My new farm in Bedford has many buildings, each with walls and entrances and porches that can be transformed at any time of year with plants, flowers and wreaths. But for fall, it was so easy to gather hundreds of cucurbits and arrange them everywhere, on stoops and tables and walls and stairs. By early October, I had emptied all the exterior planters – the urns and troughs – and put away in the greenhouse the tender plants I displayed throughout summer. Without them, the buildings would look a bit barren, so the wheelbarrows of squashes and gourds came in very handy.
I have collected the seeds for all the varieties from Seed Savers Exchange, other seed catalogs, European sources, many growers and my friend Amy Goldman, author of the inspiring book “The Compleat Squash” (Artisan, 2004). I always want to grow the strangest, or the largest, or the shiniest of pumpkins, and last year I concentrated on warts, bumps, swan necks and polka dots. All the seeds were planted in an old, fenced vegetable garden that had lain fallow.

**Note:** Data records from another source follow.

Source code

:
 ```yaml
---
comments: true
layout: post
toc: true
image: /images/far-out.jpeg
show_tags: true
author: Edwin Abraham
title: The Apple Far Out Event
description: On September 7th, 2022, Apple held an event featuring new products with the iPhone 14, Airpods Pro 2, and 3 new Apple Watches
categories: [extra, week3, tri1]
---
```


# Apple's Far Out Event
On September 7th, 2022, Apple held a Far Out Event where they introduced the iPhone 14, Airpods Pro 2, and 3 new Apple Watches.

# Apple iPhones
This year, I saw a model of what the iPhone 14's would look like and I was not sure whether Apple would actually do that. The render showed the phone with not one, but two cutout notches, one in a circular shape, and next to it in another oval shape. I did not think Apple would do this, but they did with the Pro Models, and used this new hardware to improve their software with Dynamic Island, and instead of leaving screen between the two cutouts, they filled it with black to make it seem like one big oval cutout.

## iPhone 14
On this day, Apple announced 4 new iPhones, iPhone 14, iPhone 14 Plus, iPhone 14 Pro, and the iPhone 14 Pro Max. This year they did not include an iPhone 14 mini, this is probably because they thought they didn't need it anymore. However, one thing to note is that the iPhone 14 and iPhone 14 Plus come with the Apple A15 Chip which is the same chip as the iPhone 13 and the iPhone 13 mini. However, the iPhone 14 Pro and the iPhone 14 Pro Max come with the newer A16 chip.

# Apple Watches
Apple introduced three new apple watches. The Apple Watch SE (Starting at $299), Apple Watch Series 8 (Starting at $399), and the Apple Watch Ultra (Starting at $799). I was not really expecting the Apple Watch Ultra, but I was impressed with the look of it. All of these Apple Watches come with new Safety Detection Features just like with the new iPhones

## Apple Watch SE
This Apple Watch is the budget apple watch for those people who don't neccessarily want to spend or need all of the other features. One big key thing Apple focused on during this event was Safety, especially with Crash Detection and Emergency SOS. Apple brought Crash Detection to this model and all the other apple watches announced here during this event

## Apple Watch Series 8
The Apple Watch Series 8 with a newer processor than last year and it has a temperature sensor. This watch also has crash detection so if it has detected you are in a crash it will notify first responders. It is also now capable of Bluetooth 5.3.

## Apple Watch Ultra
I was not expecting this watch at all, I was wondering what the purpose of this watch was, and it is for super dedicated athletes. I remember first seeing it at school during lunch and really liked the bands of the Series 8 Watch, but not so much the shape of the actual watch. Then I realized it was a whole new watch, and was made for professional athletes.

We enriched the soil with truckloads of horse manure and lots of compost, lime and superphosphate. We spaced the mounds generously so the vines would be able to grow and planted the climbing types along the fencing for support.
As the pumpkins grew and took shape, many of them were cosseted in piles of straw or raised on flat stones to keep them unblemished. Some were turned several times to keep them from becoming misshapen or discolored. Large gourds hanging from the fence were offered the support of wooden boxes to sit on, and no one was allowed to walk on the vines for fear of damaging or crushing the lifelines of these amazing fruits.
This year, because of extreme variations in summer temperatures and unusual amounts of rainfall, I am afraid my pumpkin patch will not be as beautifully productive. I have been peeking under the canopy of leaves in the garden, and there are some beauties, but nothing like the ones I was able to grow last year. So many of the hard-skinned types last for months if kept dry and cool, but no cooler than about 50 degrees.
It seems as though “arrangements” is really too formal a term for my displays of pumpkins and gourds. I really just placed the fruits here and there according to color, type or size. The green gourds were so incredible that when grouped on the picnic table, they attracted a tremendous amount of attention.
We didn’t stop with just the garden produce. We also enhanced the doors to the house with bright golden and orange bittersweet wreaths. The vines are soft and so much easier to deal with than evergreens. And don’t forget to pick up the brightest fall leaves to arrange under a pumpkin or as a nest for some tiny gourds for a centerpiece.
Questions should be addressed to Ask Martha, care of Letters Department, Martha Stewart Living, 11 W. 42nd St., New York, NY 10036. E-mail to mslletters@marthastewart.com.
2006 Martha Stewart Living Omnimedia, Inc.
Bittersweet wreath
A bittersweet wreath is easy to make. You can pick your own vines or buy them from a florist. Mine was made on a 24-inch double-wire wreath form. Finished, it measures more than 30 inches across.
To determine the size of the wreath form you’ll need, measure the width of your door and subtract six inches. Your wreath form should be no bigger than this number. Hang it from a small brass screw on a piece of strong, clear monofilament.
1. Cut 10- to 15-inch-long pieces of bittersweet. Gather them into bundles. For a 24-inch wreath form, we used 24 bundles with about 5 branches each. For smaller wreath forms, use fewer branches in each bundle. Branches should be as fresh as possible (if cutting from your own garden, do so on the day you’ll make the wreath). Old branches won’t be malleable and will lose berries.
2. You can use either floral wire on a paddle or a roll of 20- to 24-gauge wire (available at hardware stores) to affix the bundles to the form. Attach the wire to a crossbar of the wreath form.
3. Lay a bundle on the top of the form, and wrap the wire tightly around the stems three times. Do not cut the wire.
4. Add another bundle so that its top overlaps the bottom half of the previous bundle; wrap wire around its stems. Continue adding branch bundles until you’ve covered the frame.
5. Tuck wire under form; secure with a knot, and cut. Trim wreath as desired.